8. Il résulte de ce qui précède que M. A... est fondé à soutenir que c'est à tort que, par le jugement attaqué, le tribunal administratif de Bastia a rejeté sa demande d'annulation de la sanction infligée par arrêté du 12 juillet 2022 du ministre de l'éducation nationale.
Sur les frais liés au litige :
9. Il y a lieu, dans les circonstances de l'espèce, de mettre à la charge de l'Etat une somme de 1 500 euros au titre de l'article L. 761-1 du code de justice administrative.
D É C I D E :
Article 1er : L'arrêté du 12 juillet 2022 du ministre de l'éducation nationale et le jugement n° 2201104 du 15 février 2024 du tribunal administratif de Bastia sont annulés.

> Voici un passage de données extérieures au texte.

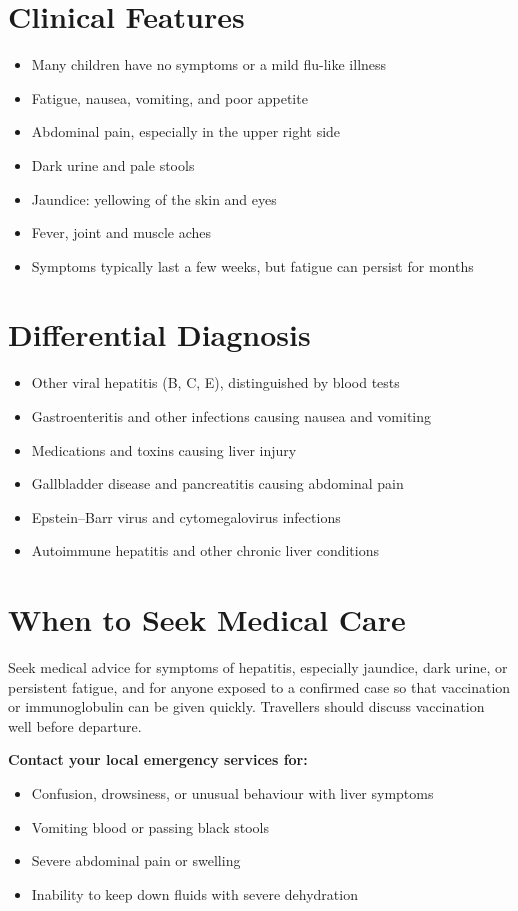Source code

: \section*{Clinical Features}
\begin{itemize}
    \item Many children have no symptoms or a mild flu-like illness
    \item Fatigue, nausea, vomiting, and poor appetite
    \item Abdominal pain, especially in the upper right side
    \item Dark urine and pale stools
    \item Jaundice: yellowing of the skin and eyes
    \item Fever, joint and muscle aches
    \item Symptoms typically last a few weeks, but fatigue can persist for months
\end{itemize}

\section*{Differential Diagnosis}
\begin{itemize}
    \item Other viral hepatitis (B, C, E), distinguished by blood tests
    \item Gastroenteritis and other infections causing nausea and vomiting
    \item Medications and toxins causing liver injury
    \item Gallbladder disease and pancreatitis causing abdominal pain
    \item Epstein--Barr virus and cytomegalovirus infections
    \item Autoimmune hepatitis and other chronic liver conditions
\end{itemize}

\section*{When to Seek Medical Care}
Seek medical advice for symptoms of hepatitis, especially jaundice, dark urine, or persistent fatigue, and for anyone exposed to a confirmed case so that vaccination or immunoglobulin can be given quickly. Travellers should discuss vaccination well before departure.

\textbf{Contact your local emergency services for:}
\begin{itemize}
    \item Confusion, drowsiness, or unusual behaviour with liver symptoms
    \item Vomiting blood or passing black stools
    \item Severe abdominal pain or swelling
    \item Inability to keep down fluids with severe dehydration
\end{itemize}

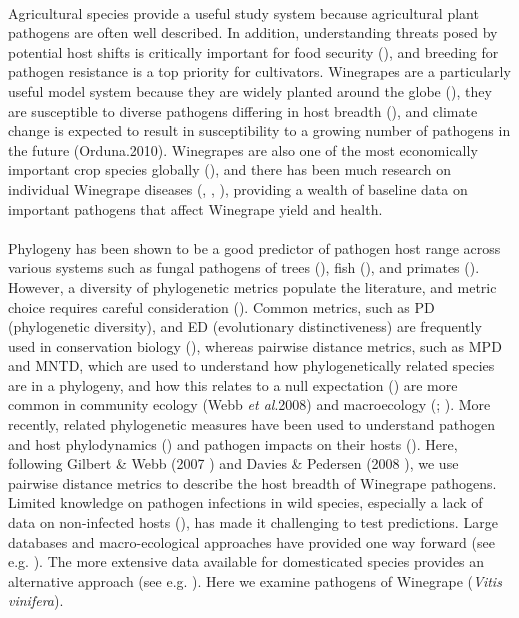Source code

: \documentclass[12pt,letter]{article}
\begin{document}
\paragraph{}Agricultural species provide a useful study system because agricultural plant pathogens are often well described. In addition, understanding threats posed by potential host shifts is critically important for food security (\cite{Bommarco2013}), and breeding for pathogen resistance is a top priority for cultivators. Winegrapes are a particularly useful model system because they are widely planted around the globe (\cite{IOVW}), they are susceptible to diverse pathogens differing in host breadth (\cite{Armijo2016}), and climate change is expected to result in susceptibility to a growing number of pathogens in the future (Orduna.2010). Winegrapes are also one of the most economically important crop species globally (\cite{IOVW}), and there has been much research on individual Winegrape diseases (\cite{Armijo2016}, \cite{Zahavi2000}, \cite{Hopkins2002}), providing a wealth of baseline data on important pathogens that affect Winegrape yield and health. 

\paragraph{}Phylogeny has been shown to be a good predictor of pathogen host range across various systems such as fungal pathogens of trees (\cite{Gilbert2007}), fish (\cite{Poulin1995}), and primates (\cite{Davies2008}). However, a diversity of phylogenetic metrics populate the literature, and metric choice requires careful consideration (\cite{Tucker2017}). Common metrics, such as PD (phylogenetic diversity), and ED (evolutionary distinctiveness) are frequently used in conservation biology (\cite{Isaac2007}), whereas pairwise distance metrics, such as MPD and MNTD, which are used to understand how phylogenetically related species are in a phylogeny, and how this relates to a null expectation (\cite{Kembel2010}) are more common in community ecology (Webb \textit{et al}.2008) and macroecology (\cite{DaviesJonathan2011}; \cite{Tucker2017}). More recently, related phylogenetic measures have been used to understand pathogen and host phylodynamics (\cite{Fountain-Jones2017}) and pathogen impacts on their hosts (\cite{Farrell2019}). Here, following Gilbert & Webb (2007 \cite{Gilbert2007}) and Davies & Pedersen (2008 \cite{Davies2008}), we use pairwise distance metrics to describe the host breadth of Winegrape pathogens. Limited knowledge on pathogen infections in wild species, especially a lack of data on non-infected hosts (\cite{Parker2015a}), has made it challenging to test predictions. Large databases and macro-ecological approaches have provided one way forward (see e.g. \cite{Stephens2016}). The more extensive data available for domesticated species provides an alternative approach (see e.g. \cite{Farrell2019}). Here we examine pathogens of Winegrape (\textit{Vitis vinifera}).
\end{document}
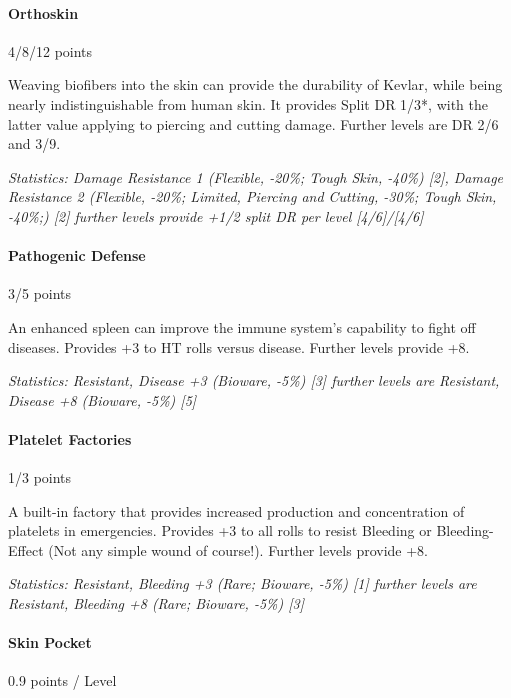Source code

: \begin{multicols*}{3}
	\paragraph{Orthoskin}
	\begin{flushright}
		4/8/12 points
	\end{flushright}
	
	Weaving biofibers into the skin can provide the durability of Kevlar, while being nearly indistinguishable from human skin. It provides Split DR 1/3*, with the latter value applying to piercing and cutting damage. Further levels are DR 2/6 and 3/9.
	
	\textit{\textcolor{OliveGreen}{Statistics: Damage Resistance 1 (Flexible, -20\%; Tough Skin, -40\%) [2], Damage Resistance 2 (Flexible, -20\%; Limited, Piercing and Cutting, -30\%; Tough Skin, -40\%;) [2] further levels provide +1/2 split DR per level [4/6]/[4/6]}}
	
	\paragraph{Pathogenic Defense}
	\begin{flushright}
		3/5 points
	\end{flushright}
	
	An enhanced spleen can improve the immune system's capability to fight off diseases. Provides +3 to HT rolls versus disease.  Further levels provide +8.
	
	\textit{\textcolor{OliveGreen}{Statistics: Resistant, Disease +3 (Bioware, -5\%) [3] further levels are Resistant, Disease +8 (Bioware, -5\%) [5]}}
	
	\paragraph{Platelet Factories}
	\begin{flushright}
		1/3 points
	\end{flushright}

	A built-in factory that provides increased production and concentration of platelets in emergencies. Provides +3 to all rolls to resist Bleeding or Bleeding-Effect (Not any simple wound of course!). Further levels provide +8.
	
	\textit{\textcolor{OliveGreen}{Statistics: Resistant, Bleeding +3 (Rare; Bioware, -5\%) [1] further levels are Resistant, Bleeding +8 (Rare; Bioware, -5\%) [3]}}
	
	\paragraph{Skin Pocket}\label{skin_pocket}
	\begin{flushright}
		0.9 points / Level
	\end{flushright}
	

\end{multicols*}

Article 2 : L'Etat versera à M. A... une somme de 1 500 euros au titre de l'article L. 761-1 du code de justice administrative.
Article 3 : Le présent arrêt sera notifié à M. B... A... et à la ministre d'Etat, ministre de l'éducation nationale, de l'enseignement supérieur et de la recherche.
Délibéré après l'audience du 6 janvier 2025, où siégeaient :
- M. Alexandre Badie, président de chambre,
- M. Renaud Thielé, président assesseur,
- Mme Isabelle Ruiz, première conseillère.
Rendu public par mise à disposition au greffe, le 20 janvier 2025.